Claryn Spies holds a B.A. in Political Studies and Philosophy from Bard College and an M.A. from Binghamton University’s Program in Social, Political, Ethical and Legal Philosophy, and is currently a Ph.D. student in Philosophy at Villanova University in Philadelphia.

Peter Hitchcock is Professor of English at Baruch College and the Graduate Center of the City University of New York. He is also on the faculties of Women’s Studies and Film Studies at the GC. He is the author of six books, including The Long Space, for Stanford University Press and Labor in Culture for Palgrave.  He has also co-edited and introduced three books, Biotheory, The Debt Age, and The New Public Intellectual.  Recent publications include, “Exceptional Biometrics” in Valur Ingimundarson and Svenn M. Jóhannesson, eds., Liberal Disorder, States of Exception, and Populist Politics. London: Routledge, 2021; “’The Collier’s Small, Mean Head’” Symplokē 28: 1-2, 2020; “Literature of the World, Unite!” in Jeffery Di Leo, ed., Philosophy as World Literature.  London: Bloomsbury, 2020; “Canons and Canonicity in Anglophone Literature” in Stefan Helgesson et al.  Handbook of Anglophone World Literatures.  Berlin: De Gruyter, 2020; “Cyborg Affect and the Power of the Posthuman in the Ghost in the Shell Franchise” in Christopher Breu and Elizabeth A. Hatmaker, eds., Noir Affect. New York: Fordham University Press, 2020; “A World in ‘Small Hands’?  Globalization as Risk and Rights” in Alexandra S. Moore and Samantha Pinto, eds, Writing Beyond the State.  London: Palgrave, 2020; “Commonists Like Us” minnesota review, 93 (2019); “Novelization in Decolonization, or, Postcolonialism Reconsidered” in Simon Ferdinand, Irene Villaescusa-Illan, and Esther Peeren, eds. Other Globes: Past and Peripheral Imaginations of Globalization.  New York: Palgrave Macmillan, 2019; “History and Class Struggle” in Jeff Diamanti, Andrew Pendakis and Imre Szeman, eds.  The Bloomsbury Companion to Marx.  London: Bloomsbury, 2019; and “Resistance is Futile: The Cultural Politics of Transformation in the Digital Age.” The Comparatist 42 (2018).

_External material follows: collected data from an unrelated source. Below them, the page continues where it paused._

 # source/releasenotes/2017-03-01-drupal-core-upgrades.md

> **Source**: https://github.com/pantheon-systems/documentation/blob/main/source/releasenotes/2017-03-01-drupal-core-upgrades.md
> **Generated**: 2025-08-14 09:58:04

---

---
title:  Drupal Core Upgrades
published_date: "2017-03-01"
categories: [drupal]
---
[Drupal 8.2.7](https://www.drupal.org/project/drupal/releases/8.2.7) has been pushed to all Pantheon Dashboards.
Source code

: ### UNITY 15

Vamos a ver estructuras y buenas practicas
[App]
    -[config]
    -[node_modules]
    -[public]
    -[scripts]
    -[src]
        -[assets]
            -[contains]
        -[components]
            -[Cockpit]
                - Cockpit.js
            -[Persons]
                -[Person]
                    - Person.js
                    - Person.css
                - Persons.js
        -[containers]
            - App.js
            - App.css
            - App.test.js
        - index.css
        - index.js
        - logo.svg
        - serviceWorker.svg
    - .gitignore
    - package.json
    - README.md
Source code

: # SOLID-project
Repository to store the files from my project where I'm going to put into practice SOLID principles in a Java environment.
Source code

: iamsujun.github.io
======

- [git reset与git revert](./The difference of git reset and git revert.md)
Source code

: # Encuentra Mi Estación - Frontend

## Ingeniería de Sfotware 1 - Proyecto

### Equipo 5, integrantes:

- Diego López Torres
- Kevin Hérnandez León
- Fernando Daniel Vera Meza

AK Thompson got kicked out of high school for publishing an underground newspaper called The Agitator and has been an activist and social theorist ever since. Currently a Professor of Social Movements and Social Change at Ithaca College, his publications include Sociology for Changing the World: Social Movements/Social Research(2006), Black Bloc, White Riot: Anti-Globalization and the Genealogy of Dissent (2010), Keywords for Radicals: The Contested Vocabulary of Late-Capitalist Struggle (2016), Spontaneous Combustion: The Eros Effect and Global Revolution (2017), and, most recently, Premonitions: Selected Essays on the Culture of Revolt (2018), Between 2005 and 2012, he served on the Editorial Committee of Upping the Anti: A Journal of Theory and Action.

 

This event is cosponsored by the Center for Place, Culture and Politics, Graduate Center, CUNY, and Theory in Action.  It is free and open to the public.